Contrast this to passive ETFs which continue to be the dominant investment vehicle for investors and advisors in which stocks are indirectly owned with no possibility of customization. Some drawbacks to indirect ownership are no shareholder rights in terms of voting on Board members or other issues. Additionally, there is no possibility of harvesting tax losses during periods of volatility to offset capital gains in other holdings.
Many younger investors are passionate about their investments reflecting their values. This is simply not possible through passive ETFs. For instance an investor may not want to own companies in the defense industry, direct indexing allows them to exclude these companies and replace them with stocks that have similar factor scores to ensure integrity with the underlying index.

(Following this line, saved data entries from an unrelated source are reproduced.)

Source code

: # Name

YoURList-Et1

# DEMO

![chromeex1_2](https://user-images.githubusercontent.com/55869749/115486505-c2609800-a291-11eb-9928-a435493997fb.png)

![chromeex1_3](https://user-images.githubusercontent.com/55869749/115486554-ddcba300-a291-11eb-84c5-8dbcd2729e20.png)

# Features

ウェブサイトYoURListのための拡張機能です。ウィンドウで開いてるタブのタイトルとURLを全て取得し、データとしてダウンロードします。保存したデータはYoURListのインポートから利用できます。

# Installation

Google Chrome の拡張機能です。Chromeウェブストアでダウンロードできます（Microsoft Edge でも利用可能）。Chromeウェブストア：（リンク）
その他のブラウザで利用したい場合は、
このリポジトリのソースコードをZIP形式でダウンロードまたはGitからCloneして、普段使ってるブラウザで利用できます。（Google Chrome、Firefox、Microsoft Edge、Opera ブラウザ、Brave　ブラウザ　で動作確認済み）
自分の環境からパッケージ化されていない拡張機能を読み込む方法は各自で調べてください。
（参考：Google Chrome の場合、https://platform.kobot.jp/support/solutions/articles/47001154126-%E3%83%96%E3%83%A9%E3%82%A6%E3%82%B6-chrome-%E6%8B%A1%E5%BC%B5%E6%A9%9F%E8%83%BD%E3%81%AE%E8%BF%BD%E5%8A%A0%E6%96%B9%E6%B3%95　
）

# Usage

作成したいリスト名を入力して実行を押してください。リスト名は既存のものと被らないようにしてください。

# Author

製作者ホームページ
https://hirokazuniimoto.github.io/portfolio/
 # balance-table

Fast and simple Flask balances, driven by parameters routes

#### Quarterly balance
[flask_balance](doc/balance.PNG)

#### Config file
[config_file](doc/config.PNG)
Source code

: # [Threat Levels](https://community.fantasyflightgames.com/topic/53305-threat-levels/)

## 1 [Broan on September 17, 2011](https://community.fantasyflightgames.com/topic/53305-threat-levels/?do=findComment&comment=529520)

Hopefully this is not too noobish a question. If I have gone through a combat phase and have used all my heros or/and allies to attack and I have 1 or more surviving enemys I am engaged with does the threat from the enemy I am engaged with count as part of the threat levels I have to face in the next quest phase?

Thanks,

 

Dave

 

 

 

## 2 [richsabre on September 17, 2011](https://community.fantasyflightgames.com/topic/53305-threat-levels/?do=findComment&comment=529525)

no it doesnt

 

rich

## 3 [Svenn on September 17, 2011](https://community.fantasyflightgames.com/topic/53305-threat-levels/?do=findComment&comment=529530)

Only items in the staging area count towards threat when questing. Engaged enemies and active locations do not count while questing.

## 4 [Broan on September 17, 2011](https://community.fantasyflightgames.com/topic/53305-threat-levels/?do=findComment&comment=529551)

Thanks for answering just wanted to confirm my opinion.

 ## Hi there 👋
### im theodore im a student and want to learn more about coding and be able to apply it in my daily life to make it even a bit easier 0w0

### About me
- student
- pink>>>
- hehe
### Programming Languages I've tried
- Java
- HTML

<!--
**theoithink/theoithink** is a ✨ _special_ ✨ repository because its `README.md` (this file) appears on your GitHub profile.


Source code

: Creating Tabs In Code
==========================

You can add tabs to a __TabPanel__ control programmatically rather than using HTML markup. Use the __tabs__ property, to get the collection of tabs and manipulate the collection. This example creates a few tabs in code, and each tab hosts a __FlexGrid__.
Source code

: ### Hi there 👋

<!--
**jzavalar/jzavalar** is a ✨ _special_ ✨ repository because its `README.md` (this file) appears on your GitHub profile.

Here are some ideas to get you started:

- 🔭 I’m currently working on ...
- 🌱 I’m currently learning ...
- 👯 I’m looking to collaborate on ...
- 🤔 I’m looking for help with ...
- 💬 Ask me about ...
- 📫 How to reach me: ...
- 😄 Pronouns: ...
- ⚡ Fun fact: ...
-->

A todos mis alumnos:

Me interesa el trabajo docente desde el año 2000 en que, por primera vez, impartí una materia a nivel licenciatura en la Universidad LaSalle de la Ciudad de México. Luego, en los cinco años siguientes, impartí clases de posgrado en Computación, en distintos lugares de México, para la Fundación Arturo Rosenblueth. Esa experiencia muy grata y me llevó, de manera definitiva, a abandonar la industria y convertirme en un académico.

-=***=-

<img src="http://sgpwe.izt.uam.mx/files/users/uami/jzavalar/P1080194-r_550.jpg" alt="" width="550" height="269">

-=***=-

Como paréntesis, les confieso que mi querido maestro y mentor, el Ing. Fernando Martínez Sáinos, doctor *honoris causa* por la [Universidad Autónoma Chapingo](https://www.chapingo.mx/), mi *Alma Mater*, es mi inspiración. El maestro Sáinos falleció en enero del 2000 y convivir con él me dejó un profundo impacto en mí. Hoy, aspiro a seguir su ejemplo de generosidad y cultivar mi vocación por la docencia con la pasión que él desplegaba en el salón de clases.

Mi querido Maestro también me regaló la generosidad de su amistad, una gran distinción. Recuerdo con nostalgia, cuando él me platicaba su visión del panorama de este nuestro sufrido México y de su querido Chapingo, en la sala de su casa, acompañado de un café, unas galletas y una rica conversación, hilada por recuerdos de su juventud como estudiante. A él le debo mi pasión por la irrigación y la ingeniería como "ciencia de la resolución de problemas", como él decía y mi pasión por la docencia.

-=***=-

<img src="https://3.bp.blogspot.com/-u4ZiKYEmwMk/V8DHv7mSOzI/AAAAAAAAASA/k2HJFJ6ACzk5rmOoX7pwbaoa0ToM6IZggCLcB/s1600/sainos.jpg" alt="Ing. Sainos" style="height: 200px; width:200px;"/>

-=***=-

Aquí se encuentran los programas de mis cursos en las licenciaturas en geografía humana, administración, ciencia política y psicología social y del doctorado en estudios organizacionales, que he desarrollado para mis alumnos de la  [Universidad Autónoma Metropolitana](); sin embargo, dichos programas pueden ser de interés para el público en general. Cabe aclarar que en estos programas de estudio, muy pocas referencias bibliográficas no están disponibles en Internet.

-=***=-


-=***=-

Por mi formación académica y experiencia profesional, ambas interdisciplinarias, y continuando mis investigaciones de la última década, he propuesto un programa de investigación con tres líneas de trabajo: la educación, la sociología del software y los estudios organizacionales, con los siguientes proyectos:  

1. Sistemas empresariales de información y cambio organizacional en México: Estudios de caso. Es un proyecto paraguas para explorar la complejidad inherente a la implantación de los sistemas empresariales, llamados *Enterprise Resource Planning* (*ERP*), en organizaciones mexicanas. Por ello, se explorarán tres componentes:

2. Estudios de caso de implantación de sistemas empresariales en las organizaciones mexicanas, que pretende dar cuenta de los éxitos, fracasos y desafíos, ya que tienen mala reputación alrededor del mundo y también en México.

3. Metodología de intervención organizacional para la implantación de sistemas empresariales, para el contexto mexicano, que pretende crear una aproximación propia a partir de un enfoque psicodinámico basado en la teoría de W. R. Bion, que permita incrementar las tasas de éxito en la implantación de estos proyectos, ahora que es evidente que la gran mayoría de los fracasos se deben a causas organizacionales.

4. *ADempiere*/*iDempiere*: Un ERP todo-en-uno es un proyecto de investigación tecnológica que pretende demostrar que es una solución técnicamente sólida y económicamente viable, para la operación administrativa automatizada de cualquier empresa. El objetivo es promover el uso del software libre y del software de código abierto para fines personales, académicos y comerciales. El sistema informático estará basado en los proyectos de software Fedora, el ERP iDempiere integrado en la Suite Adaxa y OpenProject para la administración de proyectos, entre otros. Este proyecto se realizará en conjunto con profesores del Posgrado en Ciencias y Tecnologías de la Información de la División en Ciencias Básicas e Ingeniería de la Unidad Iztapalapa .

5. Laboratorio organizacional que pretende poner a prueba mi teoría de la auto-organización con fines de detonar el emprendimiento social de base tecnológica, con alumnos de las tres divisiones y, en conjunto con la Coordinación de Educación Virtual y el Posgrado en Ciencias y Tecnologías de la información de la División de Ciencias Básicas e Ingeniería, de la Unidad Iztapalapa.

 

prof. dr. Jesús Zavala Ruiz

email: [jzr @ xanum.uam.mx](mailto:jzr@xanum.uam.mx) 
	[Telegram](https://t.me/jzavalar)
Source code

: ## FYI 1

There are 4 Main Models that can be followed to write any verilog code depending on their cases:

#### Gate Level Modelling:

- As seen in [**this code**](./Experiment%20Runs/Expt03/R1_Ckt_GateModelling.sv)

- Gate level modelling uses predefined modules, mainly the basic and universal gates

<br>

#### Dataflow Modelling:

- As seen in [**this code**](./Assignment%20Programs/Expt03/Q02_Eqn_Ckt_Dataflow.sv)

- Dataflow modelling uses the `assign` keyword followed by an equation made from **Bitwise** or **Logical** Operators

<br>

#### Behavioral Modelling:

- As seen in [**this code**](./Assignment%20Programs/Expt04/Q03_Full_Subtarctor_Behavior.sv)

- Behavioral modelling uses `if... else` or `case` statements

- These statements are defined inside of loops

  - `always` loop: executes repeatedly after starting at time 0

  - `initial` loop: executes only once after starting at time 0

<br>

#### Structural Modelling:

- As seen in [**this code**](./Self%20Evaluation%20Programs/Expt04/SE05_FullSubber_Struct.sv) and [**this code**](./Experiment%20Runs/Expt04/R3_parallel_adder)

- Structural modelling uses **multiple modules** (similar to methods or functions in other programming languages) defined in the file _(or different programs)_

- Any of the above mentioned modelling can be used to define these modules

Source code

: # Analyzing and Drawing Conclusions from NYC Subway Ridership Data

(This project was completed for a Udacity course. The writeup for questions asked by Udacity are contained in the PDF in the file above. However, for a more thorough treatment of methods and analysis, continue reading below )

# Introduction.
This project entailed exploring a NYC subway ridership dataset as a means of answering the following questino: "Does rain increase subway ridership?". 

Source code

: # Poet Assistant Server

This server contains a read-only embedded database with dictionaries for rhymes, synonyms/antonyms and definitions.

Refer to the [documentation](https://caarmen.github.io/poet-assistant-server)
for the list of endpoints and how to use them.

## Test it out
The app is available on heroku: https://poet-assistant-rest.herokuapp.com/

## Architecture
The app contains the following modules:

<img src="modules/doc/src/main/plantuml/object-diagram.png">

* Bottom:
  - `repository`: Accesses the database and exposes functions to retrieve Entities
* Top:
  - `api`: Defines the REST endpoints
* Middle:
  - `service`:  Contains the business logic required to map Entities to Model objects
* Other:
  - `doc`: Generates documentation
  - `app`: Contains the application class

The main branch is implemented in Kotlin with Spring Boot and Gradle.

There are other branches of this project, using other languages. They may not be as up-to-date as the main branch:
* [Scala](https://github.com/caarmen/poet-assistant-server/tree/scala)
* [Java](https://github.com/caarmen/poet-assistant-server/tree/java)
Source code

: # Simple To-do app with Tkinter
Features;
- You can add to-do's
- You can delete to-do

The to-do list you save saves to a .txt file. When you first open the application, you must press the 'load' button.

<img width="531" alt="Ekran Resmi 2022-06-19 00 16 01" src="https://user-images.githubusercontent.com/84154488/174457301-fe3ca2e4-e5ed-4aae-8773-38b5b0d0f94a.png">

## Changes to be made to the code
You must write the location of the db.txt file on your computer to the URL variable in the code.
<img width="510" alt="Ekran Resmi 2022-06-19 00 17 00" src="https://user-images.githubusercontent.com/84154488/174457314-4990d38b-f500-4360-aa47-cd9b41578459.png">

Given these benefits, it’s understandable why the category has seen major growth in the last couple of years. And, this growth will continue especially as direct indexing is no longer only available to high net worth investors. It’s increasingly being offered to those with smaller sums to invest through firms like Vanguard and Schwab.
Finsum: Direct indexing is rapidly growing due to the benefits it offers investors which include increased customization and tax loss harvesting.